→ Work instructions:
Wherever the word "shows" appears in a line of the data, that line should be copied.
──────────────────────────────
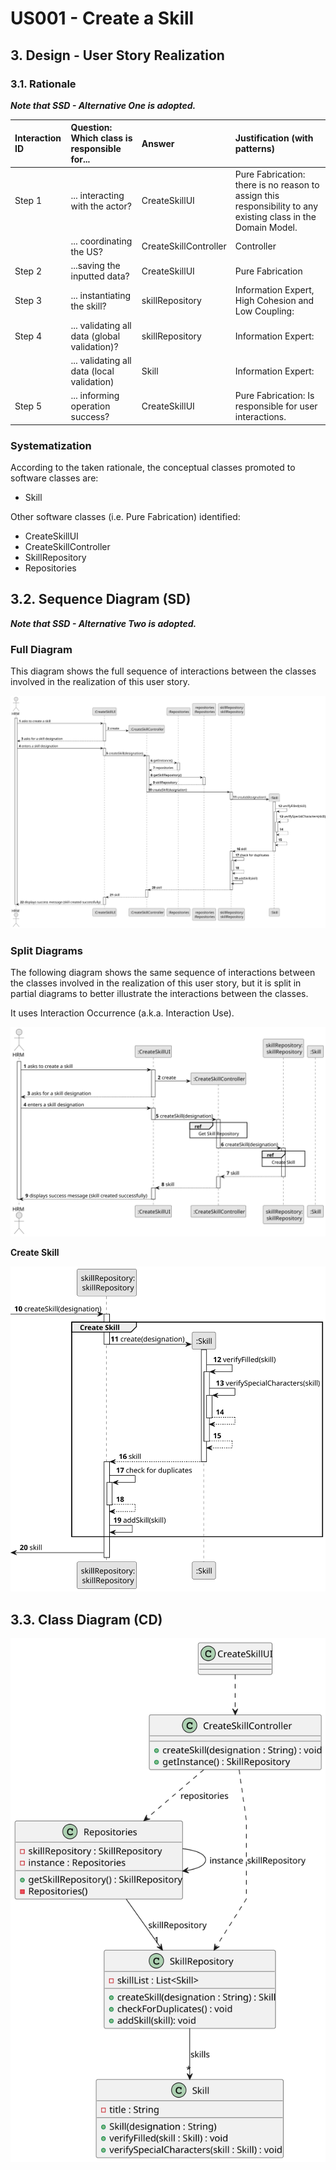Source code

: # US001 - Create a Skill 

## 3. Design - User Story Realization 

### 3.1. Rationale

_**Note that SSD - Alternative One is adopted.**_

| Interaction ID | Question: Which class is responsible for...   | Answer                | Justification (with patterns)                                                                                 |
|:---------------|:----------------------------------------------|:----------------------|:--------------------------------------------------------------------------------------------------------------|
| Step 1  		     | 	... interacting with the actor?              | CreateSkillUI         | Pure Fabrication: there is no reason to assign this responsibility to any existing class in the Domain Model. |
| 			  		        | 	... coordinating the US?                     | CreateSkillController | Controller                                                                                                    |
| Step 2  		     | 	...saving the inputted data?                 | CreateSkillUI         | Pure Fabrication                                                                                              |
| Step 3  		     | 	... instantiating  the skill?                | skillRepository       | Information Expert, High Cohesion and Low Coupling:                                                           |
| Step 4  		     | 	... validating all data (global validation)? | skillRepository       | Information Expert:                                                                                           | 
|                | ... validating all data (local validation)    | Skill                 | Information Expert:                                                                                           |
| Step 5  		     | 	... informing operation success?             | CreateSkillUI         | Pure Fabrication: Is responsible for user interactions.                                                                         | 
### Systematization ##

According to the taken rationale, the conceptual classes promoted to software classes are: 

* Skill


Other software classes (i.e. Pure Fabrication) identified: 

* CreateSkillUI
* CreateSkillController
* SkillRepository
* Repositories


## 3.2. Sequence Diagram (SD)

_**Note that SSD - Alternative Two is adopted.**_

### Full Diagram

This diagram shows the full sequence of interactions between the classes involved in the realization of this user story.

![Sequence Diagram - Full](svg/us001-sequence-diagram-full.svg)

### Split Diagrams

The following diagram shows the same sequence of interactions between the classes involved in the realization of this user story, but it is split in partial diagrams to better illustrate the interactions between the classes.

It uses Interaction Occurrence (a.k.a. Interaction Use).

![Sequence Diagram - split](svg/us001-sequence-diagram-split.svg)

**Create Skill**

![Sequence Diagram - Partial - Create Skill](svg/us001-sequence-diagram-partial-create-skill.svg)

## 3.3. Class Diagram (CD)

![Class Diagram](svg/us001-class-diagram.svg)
──────────────────────────────
→ Exercise response:
This diagram shows the full sequence of interactions between the classes involved in the realization of this user story.
The following diagram shows the same sequence of interactions between the classes involved in the realization of this user story, but it is split in partial diagrams to better illustrate the interactions between the classes.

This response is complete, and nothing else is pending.